(Source records)
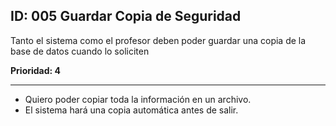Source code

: ## ID: 005 Guardar Copia de Seguridad
Tanto el sistema como el profesor deben poder guardar una copia de la base de datos cuando lo soliciten

**Prioridad: 4**

---

 - Quiero poder copiar toda la información en un archivo.
 - El sistema hará una copia automática antes de salir.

**What to work on**
Transcribe the entries above verbatim, excluding any image.

**Response area**
Source code

: ## ID: 005 Guardar Copia de Seguridad
Tanto el sistema como el profesor deben poder guardar una copia de la base de datos cuando lo soliciten

**Prioridad: 4**

---

 - Quiero poder copiar toda la información en un archivo.
 - El sistema hará una copia automática antes de salir.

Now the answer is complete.